A survey of more than 800 independent financial advisors reveals that most advisors spend less than half of their work time with their clients and more than two-thirds do not have a clear understanding of the value of their business.
   The survey conducted by Curian Capital, a registered investment advisor based in Denver that provides fee-based, separately managed accounts, was done to determine what issues were of most concern to advisors.
   "Most surveys have a lot of wirehouse representatives who respond," says Michael Bell, Curian president. "We focused our survey on independent financial advisors because their issues are different."
   According to the survey, only 12% of advisors spend half or more of their working time with the clients. A full 83% feel that obtaining "better" clients, meaning ones that better fit the products and services the advisor offers, is their biggest concern.
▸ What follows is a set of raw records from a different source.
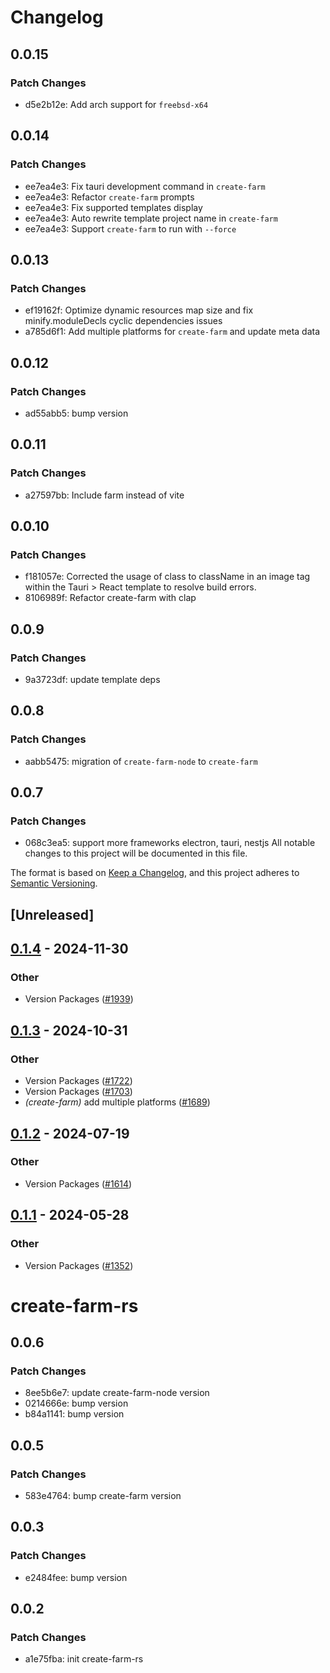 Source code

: # Changelog

## 0.0.15

### Patch Changes

- d5e2b12e: Add arch support for `freebsd-x64`

## 0.0.14

### Patch Changes

- ee7ea4e3: Fix tauri development command in `create-farm`
- ee7ea4e3: Refactor `create-farm` prompts
- ee7ea4e3: Fix supported templates display
- ee7ea4e3: Auto rewrite template project name in `create-farm`
- ee7ea4e3: Support `create-farm` to run with `--force`

## 0.0.13

### Patch Changes

- ef19162f: Optimize dynamic resources map size and fix minify.moduleDecls cyclic dependencies issues
- a785d6f1: Add multiple platforms for `create-farm` and update meta data

## 0.0.12

### Patch Changes

- ad55abb5: bump version

## 0.0.11

### Patch Changes

- a27597bb: Include farm instead of vite

## 0.0.10

### Patch Changes

- f181057e: Corrected the usage of class to className in an image tag within the Tauri > React template to resolve build errors.
- 8106989f: Refactor create-farm with clap

## 0.0.9

### Patch Changes

- 9a3723df: update template deps

## 0.0.8

### Patch Changes

- aabb5475: migration of `create-farm-node` to `create-farm`

## 0.0.7

### Patch Changes

- 068c3ea5: support more frameworks electron, tauri, nestjs
All notable changes to this project will be documented in this file.

The format is based on [Keep a Changelog](https://keepachangelog.com/en/1.0.0/),
and this project adheres to [Semantic Versioning](https://semver.org/spec/v2.0.0.html).

## [Unreleased]

## [0.1.4](https://github.com/ErKeLost/farm/compare/create_farm_node-v0.1.3...create_farm_node-v0.1.4) - 2024-11-30

### Other

- Version Packages ([#1939](https://github.com/ErKeLost/farm/pull/1939))

## [0.1.3](https://github.com/farm-fe/farm/compare/create_farm_node-v0.1.2...create_farm_node-v0.1.3) - 2024-10-31

### Other

- Version Packages ([#1722](https://github.com/farm-fe/farm/pull/1722))
- Version Packages ([#1703](https://github.com/farm-fe/farm/pull/1703))
- _(create-farm)_ add multiple platforms ([#1689](https://github.com/farm-fe/farm/pull/1689))

## [0.1.2](https://github.com/farm-fe/farm/compare/create_farm_node-v0.1.1...create_farm_node-v0.1.2) - 2024-07-19

### Other

- Version Packages ([#1614](https://github.com/farm-fe/farm/pull/1614))

## [0.1.1](https://github.com/farm-fe/farm/compare/create_farm_node-v0.1.0...create_farm_node-v0.1.1) - 2024-05-28

### Other

- Version Packages ([#1352](https://github.com/farm-fe/farm/pull/1352))

# create-farm-rs

## 0.0.6

### Patch Changes

- 8ee5b6e7: update create-farm-node version
- 0214666e: bump version
- b84a1141: bump version

## 0.0.5

### Patch Changes

- 583e4764: bump create-farm version

## 0.0.3

### Patch Changes

- e2484fee: bump version

## 0.0.2

### Patch Changes

- a1e75fba: init create-farm-rs
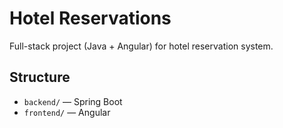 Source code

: # Hotel Reservations

Full-stack project (Java + Angular) for hotel reservation system.

## Structure

- `backend/` — Spring Boot
- `frontend/` — Angular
Of almost equal concern is improving efficiency, building value in the practice and offering value-added services.
   The survey also shows 70% of advisors have not analyzed what makes a client profitable for their business.
   "Advisors are looking for guidance in managing their practices," says Dan Maurer, Curian senior vice president of marketing and practice management.
   Curian, which is one of the fastest-growing providers of separately managed accounts, was created four years ago and now has $3 billion in assets under management. The organization stresses education to help advisors transition from commissions to a fee-based practice. Curian provides separately managed accounts that are accessible to the typical mainstream investor with as little as $25,000 to invest.